• _Problem_: Find and copy the lines in the records beneath this task that contain the word "equation".

[Opening Extracted entries section]

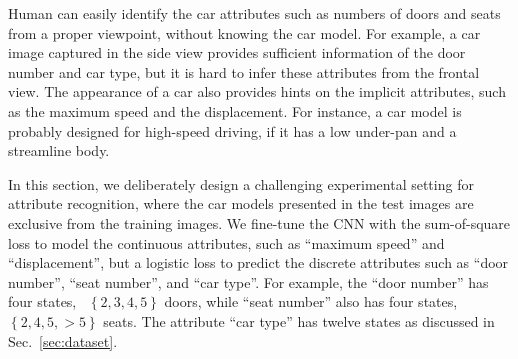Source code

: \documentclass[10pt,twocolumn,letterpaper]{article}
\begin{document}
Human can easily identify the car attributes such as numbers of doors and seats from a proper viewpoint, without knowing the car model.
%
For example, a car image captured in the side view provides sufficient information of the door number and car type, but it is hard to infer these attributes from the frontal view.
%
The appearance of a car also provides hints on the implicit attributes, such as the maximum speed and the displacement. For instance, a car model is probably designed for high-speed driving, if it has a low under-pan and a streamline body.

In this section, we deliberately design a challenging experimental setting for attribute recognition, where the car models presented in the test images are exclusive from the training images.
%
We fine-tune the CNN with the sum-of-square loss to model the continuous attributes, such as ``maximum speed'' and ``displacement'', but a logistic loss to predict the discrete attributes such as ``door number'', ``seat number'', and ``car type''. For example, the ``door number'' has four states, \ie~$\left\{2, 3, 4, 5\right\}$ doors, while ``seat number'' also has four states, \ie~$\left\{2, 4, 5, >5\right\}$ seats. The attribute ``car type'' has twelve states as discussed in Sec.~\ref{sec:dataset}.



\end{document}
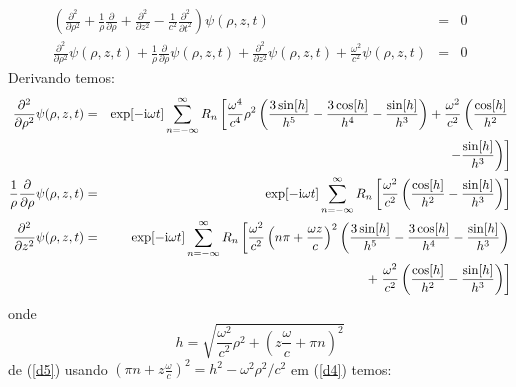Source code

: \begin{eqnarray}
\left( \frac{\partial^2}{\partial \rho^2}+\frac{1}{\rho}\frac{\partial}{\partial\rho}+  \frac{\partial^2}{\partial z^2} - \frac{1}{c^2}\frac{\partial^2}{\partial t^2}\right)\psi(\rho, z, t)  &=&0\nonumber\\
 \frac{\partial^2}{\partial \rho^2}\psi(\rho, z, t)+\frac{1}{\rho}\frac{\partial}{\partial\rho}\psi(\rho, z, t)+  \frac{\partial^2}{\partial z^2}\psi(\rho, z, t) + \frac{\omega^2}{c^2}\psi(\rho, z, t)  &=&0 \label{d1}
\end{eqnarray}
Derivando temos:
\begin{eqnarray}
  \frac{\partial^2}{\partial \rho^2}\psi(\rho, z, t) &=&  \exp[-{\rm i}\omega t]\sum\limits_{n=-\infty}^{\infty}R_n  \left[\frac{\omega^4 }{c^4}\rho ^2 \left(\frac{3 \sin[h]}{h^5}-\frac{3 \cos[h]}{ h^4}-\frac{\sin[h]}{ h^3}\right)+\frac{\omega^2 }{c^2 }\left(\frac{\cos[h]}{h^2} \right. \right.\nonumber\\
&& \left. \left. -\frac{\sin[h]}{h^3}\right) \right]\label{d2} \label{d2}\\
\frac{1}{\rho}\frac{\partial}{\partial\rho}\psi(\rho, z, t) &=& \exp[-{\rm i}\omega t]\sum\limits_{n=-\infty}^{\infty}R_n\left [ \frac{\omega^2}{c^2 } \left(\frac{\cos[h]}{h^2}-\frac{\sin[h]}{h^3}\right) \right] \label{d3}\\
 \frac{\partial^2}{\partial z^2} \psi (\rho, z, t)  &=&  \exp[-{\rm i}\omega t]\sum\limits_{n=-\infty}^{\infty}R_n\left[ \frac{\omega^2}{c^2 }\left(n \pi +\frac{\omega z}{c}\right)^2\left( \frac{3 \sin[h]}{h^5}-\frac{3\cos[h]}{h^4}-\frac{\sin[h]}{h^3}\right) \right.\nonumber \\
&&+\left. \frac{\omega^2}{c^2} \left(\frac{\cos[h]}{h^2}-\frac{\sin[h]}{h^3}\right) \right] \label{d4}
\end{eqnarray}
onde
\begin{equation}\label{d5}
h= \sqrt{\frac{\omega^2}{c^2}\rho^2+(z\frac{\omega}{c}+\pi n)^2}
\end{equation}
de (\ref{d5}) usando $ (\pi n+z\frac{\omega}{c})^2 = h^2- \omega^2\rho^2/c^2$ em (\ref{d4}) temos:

[Closing Extracted entries section]

• _Expected answer_:
\begin{equation}\label{d5}
\end{equation}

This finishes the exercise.